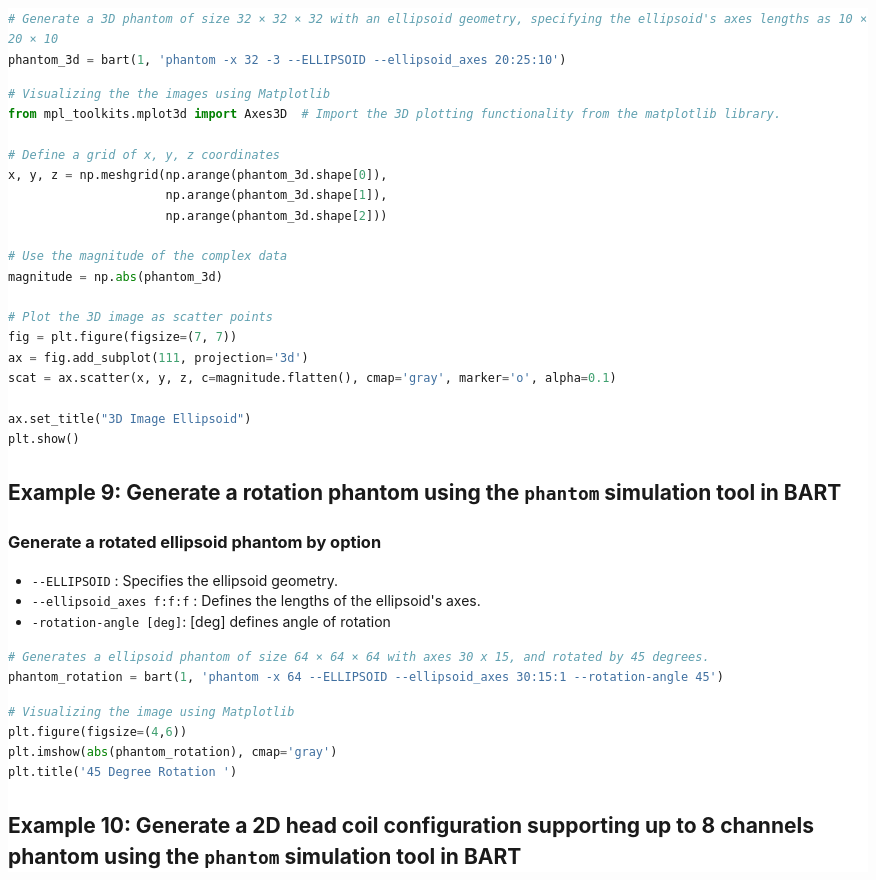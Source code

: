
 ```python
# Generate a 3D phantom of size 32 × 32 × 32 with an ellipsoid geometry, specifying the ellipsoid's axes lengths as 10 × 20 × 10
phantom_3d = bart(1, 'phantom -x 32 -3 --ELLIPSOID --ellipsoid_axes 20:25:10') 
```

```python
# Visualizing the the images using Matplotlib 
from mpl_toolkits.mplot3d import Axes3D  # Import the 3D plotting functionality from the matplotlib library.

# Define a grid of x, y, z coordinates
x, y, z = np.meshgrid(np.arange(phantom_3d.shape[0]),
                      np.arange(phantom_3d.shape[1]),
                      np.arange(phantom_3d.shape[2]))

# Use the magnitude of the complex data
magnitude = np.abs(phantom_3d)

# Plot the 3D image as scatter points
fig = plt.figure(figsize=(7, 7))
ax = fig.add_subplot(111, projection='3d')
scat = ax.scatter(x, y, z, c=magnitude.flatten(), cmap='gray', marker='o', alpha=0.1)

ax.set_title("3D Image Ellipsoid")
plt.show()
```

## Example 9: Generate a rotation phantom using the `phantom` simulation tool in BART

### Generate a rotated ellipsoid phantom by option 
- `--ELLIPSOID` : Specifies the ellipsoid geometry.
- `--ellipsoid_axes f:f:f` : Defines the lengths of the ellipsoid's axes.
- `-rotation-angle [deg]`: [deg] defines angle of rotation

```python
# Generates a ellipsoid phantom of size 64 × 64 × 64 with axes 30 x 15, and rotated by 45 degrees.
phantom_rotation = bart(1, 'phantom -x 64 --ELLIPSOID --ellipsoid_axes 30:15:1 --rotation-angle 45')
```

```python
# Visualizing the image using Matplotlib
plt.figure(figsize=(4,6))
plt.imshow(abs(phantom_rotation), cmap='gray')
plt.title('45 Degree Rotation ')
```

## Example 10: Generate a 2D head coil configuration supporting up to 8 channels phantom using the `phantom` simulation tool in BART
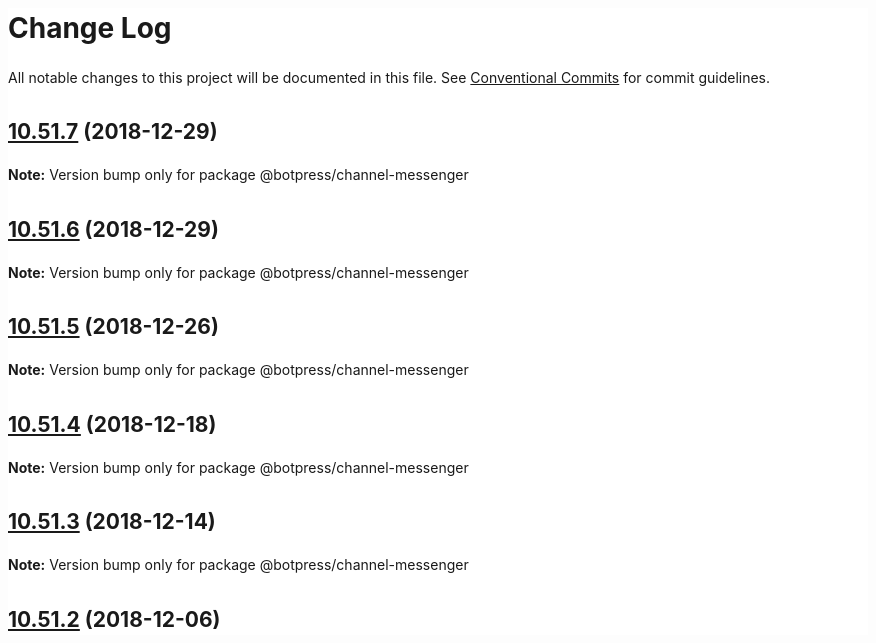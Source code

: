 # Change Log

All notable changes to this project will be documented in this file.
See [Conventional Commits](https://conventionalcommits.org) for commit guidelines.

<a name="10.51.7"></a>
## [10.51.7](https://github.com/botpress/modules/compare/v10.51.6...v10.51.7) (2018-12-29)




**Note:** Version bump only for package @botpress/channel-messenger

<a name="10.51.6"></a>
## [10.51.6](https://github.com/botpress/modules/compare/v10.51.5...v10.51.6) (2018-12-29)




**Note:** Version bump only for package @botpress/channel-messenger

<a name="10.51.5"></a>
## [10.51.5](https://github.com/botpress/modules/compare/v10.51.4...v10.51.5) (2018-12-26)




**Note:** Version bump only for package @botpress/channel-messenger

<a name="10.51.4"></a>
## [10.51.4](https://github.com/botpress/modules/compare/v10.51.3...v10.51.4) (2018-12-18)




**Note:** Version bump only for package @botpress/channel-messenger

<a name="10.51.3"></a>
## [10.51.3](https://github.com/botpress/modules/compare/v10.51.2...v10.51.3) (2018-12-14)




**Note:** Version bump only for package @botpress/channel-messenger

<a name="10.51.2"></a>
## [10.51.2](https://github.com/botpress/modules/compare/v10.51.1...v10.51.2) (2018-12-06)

-- -- --

Pictures stay out; everything else in the listing above gets restated word for word.

Source code

:
 ```python
# Generate a 3D phantom of size 32 × 32 × 32 with an ellipsoid geometry, specifying the ellipsoid's axes lengths as 10 × 20 × 10
phantom_3d = bart(1, 'phantom -x 32 -3 --ELLIPSOID --ellipsoid_axes 20:25:10') 
```

```python
# Visualizing the the images using Matplotlib 
from mpl_toolkits.mplot3d import Axes3D  # Import the 3D plotting functionality from the matplotlib library.

# Define a grid of x, y, z coordinates
x, y, z = np.meshgrid(np.arange(phantom_3d.shape[0]),
                      np.arange(phantom_3d.shape[1]),
                      np.arange(phantom_3d.shape[2]))

# Use the magnitude of the complex data
magnitude = np.abs(phantom_3d)

# Plot the 3D image as scatter points
fig = plt.figure(figsize=(7, 7))
ax = fig.add_subplot(111, projection='3d')
scat = ax.scatter(x, y, z, c=magnitude.flatten(), cmap='gray', marker='o', alpha=0.1)

ax.set_title("3D Image Ellipsoid")
plt.show()
```

## Example 9: Generate a rotation phantom using the `phantom` simulation tool in BART

### Generate a rotated ellipsoid phantom by option 
- `--ELLIPSOID` : Specifies the ellipsoid geometry.
- `--ellipsoid_axes f:f:f` : Defines the lengths of the ellipsoid's axes.
- `-rotation-angle [deg]`: [deg] defines angle of rotation

```python
# Generates a ellipsoid phantom of size 64 × 64 × 64 with axes 30 x 15, and rotated by 45 degrees.
phantom_rotation = bart(1, 'phantom -x 64 --ELLIPSOID --ellipsoid_axes 30:15:1 --rotation-angle 45')
```

```python
# Visualizing the image using Matplotlib
plt.figure(figsize=(4,6))
plt.imshow(abs(phantom_rotation), cmap='gray')
plt.title('45 Degree Rotation ')
```

## Example 10: Generate a 2D head coil configuration supporting up to 8 channels phantom using the `phantom` simulation tool in BART
Source code

: # Change Log

All notable changes to this project will be documented in this file.
See [Conventional Commits](https://conventionalcommits.org) for commit guidelines.

<a name="10.51.7"></a>
## [10.51.7](https://github.com/botpress/modules/compare/v10.51.6...v10.51.7) (2018-12-29)




**Note:** Version bump only for package @botpress/channel-messenger

<a name="10.51.6"></a>
## [10.51.6](https://github.com/botpress/modules/compare/v10.51.5...v10.51.6) (2018-12-29)




**Note:** Version bump only for package @botpress/channel-messenger

<a name="10.51.5"></a>
## [10.51.5](https://github.com/botpress/modules/compare/v10.51.4...v10.51.5) (2018-12-26)




**Note:** Version bump only for package @botpress/channel-messenger

<a name="10.51.4"></a>
## [10.51.4](https://github.com/botpress/modules/compare/v10.51.3...v10.51.4) (2018-12-18)




**Note:** Version bump only for package @botpress/channel-messenger

<a name="10.51.3"></a>
## [10.51.3](https://github.com/botpress/modules/compare/v10.51.2...v10.51.3) (2018-12-14)




**Note:** Version bump only for package @botpress/channel-messenger

<a name="10.51.2"></a>
## [10.51.2](https://github.com/botpress/modules/compare/v10.51.1...v10.51.2) (2018-12-06)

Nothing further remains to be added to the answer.